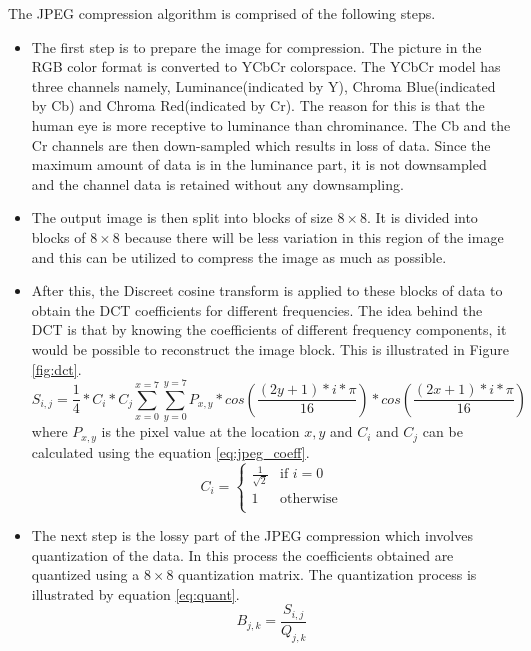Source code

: The JPEG compression algorithm is comprised of the following steps.
\begin{itemize}
\item The first step is to prepare the image for compression. The picture in the RGB color format is converted to YCbCr colorspace. The YCbCr model has three channels namely, Luminance(indicated by Y), Chroma Blue(indicated by Cb) and Chroma Red(indicated by Cr). The reason for this is that the human eye is more receptive to luminance than chrominance. The Cb and the Cr channels are then down-sampled which results in loss of data. Since the maximum amount of data is in the luminance part, it is not downsampled and the channel data is retained without any downsampling. 
\item The output image is then split into blocks of size $8 \times 8$.  It is divided into blocks of $8 \times 8$ because there will be less variation in this region of the image and this can be utilized to compress the image as much as possible.
\item After this, the Discreet cosine transform is applied to these blocks of data to obtain the DCT coefficients for different frequencies. The idea behind the DCT is that by knowing the coefficients of different frequency components, it would be possible to reconstruct the image block. This is illustrated in Figure \ref{fig:dct}.
\begin{equation}
 S_{i,j} = \frac{1}{4} * C_i * C_j \sum_{x=0}^{x=7}\sum_{y=0}^{y=7}P_{x,y} *cos(\frac{(2y+1)*i*\pi}{16})*cos(\frac{(2x+1)*i*\pi}{16})
\end{equation}
where $P_{x,y}$ is the pixel value at the location $x,y$ and $C_i$ and $C_j$ can be calculated using the equation \ref{eq:jpeg_coeff}.
\begin{equation}
  C_i =
  \begin{cases}
    \frac{1}{\sqrt{2}} & \text{if $i = 0$} \\
    1 & \text{otherwise} \\
  \end{cases}
  \label{eq:jpeg_coeff}
\end{equation}
\item The next step is the lossy part of the JPEG compression which involves quantization of the data. In this process the coefficients obtained are quantized using a $8 \times 8$ quantization matrix. The quantization process is illustrated by equation \ref{eq:quant}.
\begin{equation}
B_{j,k} = \frac{S_{i,j}}{Q_{j,k}}
\label{eq:quant}
\end{equation}


\end{itemize}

******

• WHAT YOU NEED TO DO: Reproduce the whole listing verbatim. Pictures stay out of the copy.

• ANSWER TO THIS EXERCISE:
Source code

: The JPEG compression algorithm is comprised of the following steps.
\begin{itemize}
\item The first step is to prepare the image for compression. The picture in the RGB color format is converted to YCbCr colorspace. The YCbCr model has three channels namely, Luminance(indicated by Y), Chroma Blue(indicated by Cb) and Chroma Red(indicated by Cr). The reason for this is that the human eye is more receptive to luminance than chrominance. The Cb and the Cr channels are then down-sampled which results in loss of data. Since the maximum amount of data is in the luminance part, it is not downsampled and the channel data is retained without any downsampling. 
\item The output image is then split into blocks of size $8 \times 8$.  It is divided into blocks of $8 \times 8$ because there will be less variation in this region of the image and this can be utilized to compress the image as much as possible.
\item After this, the Discreet cosine transform is applied to these blocks of data to obtain the DCT coefficients for different frequencies. The idea behind the DCT is that by knowing the coefficients of different frequency components, it would be possible to reconstruct the image block. This is illustrated in Figure \ref{fig:dct}.
\begin{equation}
 S_{i,j} = \frac{1}{4} * C_i * C_j \sum_{x=0}^{x=7}\sum_{y=0}^{y=7}P_{x,y} *cos(\frac{(2y+1)*i*\pi}{16})*cos(\frac{(2x+1)*i*\pi}{16})
\end{equation}
where $P_{x,y}$ is the pixel value at the location $x,y$ and $C_i$ and $C_j$ can be calculated using the equation \ref{eq:jpeg_coeff}.
\begin{equation}
  C_i =
  \begin{cases}
    \frac{1}{\sqrt{2}} & \text{if $i = 0$} \\
    1 & \text{otherwise} \\
  \end{cases}
  \label{eq:jpeg_coeff}
\end{equation}
\item The next step is the lossy part of the JPEG compression which involves quantization of the data. In this process the coefficients obtained are quantized using a $8 \times 8$ quantization matrix. The quantization process is illustrated by equation \ref{eq:quant}.
\begin{equation}
B_{j,k} = \frac{S_{i,j}}{Q_{j,k}}
\label{eq:quant}
\end{equation}


\end{itemize}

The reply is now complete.